Grenoble a promu dans son plan d’action MOV’ICI, une application mobile de covoiturage. Le covoiturage permet aux consommateurs vulnérables de se rendre plus facilement au travail. L’application a été créée pour offrir au conducteur et au passager des informations en direct sur les trajets et un moyen de se contacter immédiatement. Le conducteur choisit les prix qui, dès le début, ont été fixés entre 0,30 et 0,60 € par km. En 2018, l’application comptait 45 000 membres, plus de 90 communes étaient concernées et plus de 220 000 personnes étaient mises en relation pour des trajets en covoiturage.
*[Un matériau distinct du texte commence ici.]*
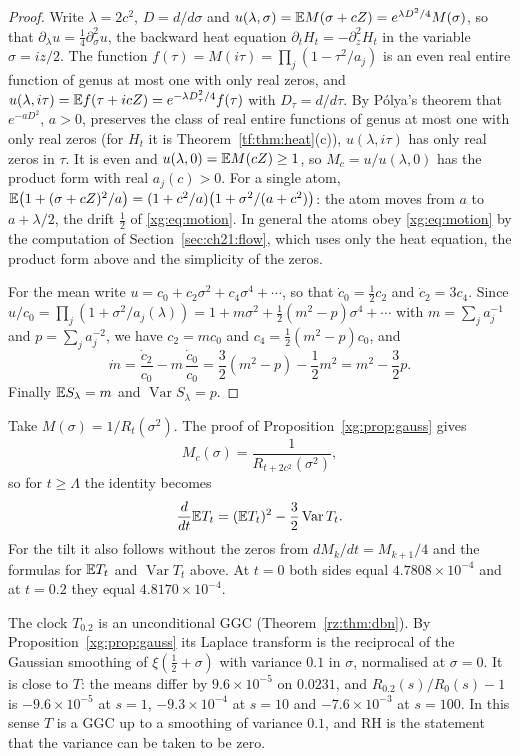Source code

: \begin{proof}
Write $\lambda=2c^2$, $D=d/d\sigma$ and $u(\lambda,\sigma)=\mathbb{E} M(\sigma+cZ)=e^{\lambda D^2/4}M(\sigma)$, so that $\partial_\lambda u=\frac14\partial_\sigma^2u$, the backward heat equation $\partial_tH_t=-\partial_z^2H_t$ in the variable $\sigma=iz/2$. The function $f(\tau)=M(i\tau)=\prod_j(1-\tau^2/a_j)$ is an even real entire function of genus at most one with only real zeros, and $u(\lambda,i\tau)=\mathbb{E} f(\tau+icZ)=e^{-\lambda D_\tau^2/4}f(\tau)$ with $D_\tau=d/d\tau$. By P\'olya's theorem that $e^{-aD^2}$, $a>0$, preserves the class of real entire functions of genus at most one with only real zeros \cite{Polya27} (for $H_t$ it is Theorem~\ref{tf:thm:heat}(c)), $u(\lambda,i\tau)$ has only real zeros in $\tau$. It is even and $u(\lambda,0)=\mathbb{E} M(cZ)\ge1$, so $M_c=u/u(\lambda,0)$ has the product form with real $a_j(c)>0$. For a single atom, $\mathbb{E}\big(1+(\sigma+cZ)^2/a\big)=(1+c^2/a)\big(1+\sigma^2/(a+c^2)\big)$: the atom moves from $a$ to $a+\lambda/2$, the drift $\frac12$ of \eqref{xg:eq:motion}. In general the atoms obey \eqref{xg:eq:motion} by the computation of Section~\ref{sec:ch21:flow}, which uses only the heat equation, the product form above and the simplicity of the zeros.

For the mean write $u=c_0+c_2\sigma^2+c_4\sigma^4+\cdots$, so that $\dot c_0=\frac12c_2$ and $\dot c_2=3c_4$. Since $u/c_0=\prod_j(1+\sigma^2/a_j(\lambda))=1+m\sigma^2+\frac12(m^2-p)\sigma^4+\cdots$ with $m=\sum_ja_j^{-1}$ and $p=\sum_ja_j^{-2}$, we have $c_2=mc_0$ and $c_4=\frac12(m^2-p)c_0$, and
\[
\dot m=\frac{\dot c_2}{c_0}-m\,\frac{\dot c_0}{c_0}=\frac32(m^2-p)-\frac12m^2=m^2-\frac32p.
\]
Finally $\mathbb{E} S_\lambda=m$ and $\operatorname{Var}S_\lambda=p$.
\end{proof}

Take $M(\sigma)=1/R_t(\sigma^2)$. The proof of Proposition~\ref{xg:prop:gauss} gives
\[
M_c(\sigma)=\frac1{R_{t+2c^2}(\sigma^2)},
\]
so for $t\ge\Lambda$ the identity becomes
\[
\frac{d}{dt}\mathbb{E} T_t=(\mathbb{E} T_t)^2-\frac32\operatorname{Var}T_t.
\]
For the tilt it also follows without the zeros from $dM_k/dt=M_{k+1}/4$ and the formulas for $\mathbb{E} T_t$ and $\operatorname{Var}T_t$ above. At $t=0$ both sides equal $4.7808\times10^{-4}$ and at $t=0.2$ they equal $4.8170\times10^{-4}$.

The clock $T_{0.2}$ is an unconditional GGC (Theorem~\ref{rz:thm:dbn}). By Proposition~\ref{xg:prop:gauss} its Laplace transform is the reciprocal of the Gaussian smoothing of $\xi(\frac12+\sigma)$ with variance $0.1$ in $\sigma$, normalised at $\sigma=0$. It is close to $T$: the means differ by $9.6\times10^{-5}$ on $0.0231$, and $R_{0.2}(s)/R_0(s)-1$ is $-9.6\times10^{-5}$ at $s=1$, $-9.3\times10^{-4}$ at $s=10$ and $-7.6\times10^{-3}$ at $s=100$. In this sense $T$ is a GGC up to a smoothing of variance $0.1$, and RH is the statement that the variance can be taken to be zero.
L’objectif de cette application était de faciliter les déplacements quotidiens en transports en commun dans les zones rurales. Les créateurs parlent d’un instrument d’ « équité territoriale » : le covoiturage peut être le principal instrument de réduction des inégalités géographiques et territoriales, car il met en relation des personnes pour un accès plus facile et moins cher à des services de base qu’elles ne pourraient autrement obtenir par leurs propres moyens en raison de restrictions territoriales et économiques.

Principaux points à retenir pour les villes

La mise en place de moyens de transport plus équitables et partagés, et la réduction de la dépendance à la voiture par la promotion de transports publics gratuits et accessibles sont quelques-uns des nombreux moyens dont disposent les municipalités pour réduire la précarité liée aux transports. Ces exemples ne sont pas toujours des solutions directes pour éradiquer cette précarité, mais ils offrent des alternatives pour rendre les gens moins vulnérables.

Les initiatives visant à réduire l’étalement urbain pourraient également réduire l’utilisation de l’automobile privée. Une réglementation juste sur les prix de location et une meilleure infrastructure cyclable pour se rendre au travail devraient également faire partie des solutions. Avec les restrictions actuelles liées à la Covid-19, et le nombre croissant de personnes travaillant à domicile, les villes pourraient également envisager d’encourager les solutions de bureau à domicile lorsque cela est possible, afin de réduire la précarité liée aux transports.

Ces gouvernements locaux pionniers nous rappellent que la précarité liée aux transports n’est pas un problème unidimensionnel, mais qu’il peut être abordé à plusieurs niveaux et dans différents domaines. Bien que les villes aient un rôle important à jouer, la précarité liée aux transports est également un problème national. Si nous voulons une transition (énergétique) juste, les politiques nationales et européennes doivent veiller à ce que la mobilité reste accessible et abordable pour tous.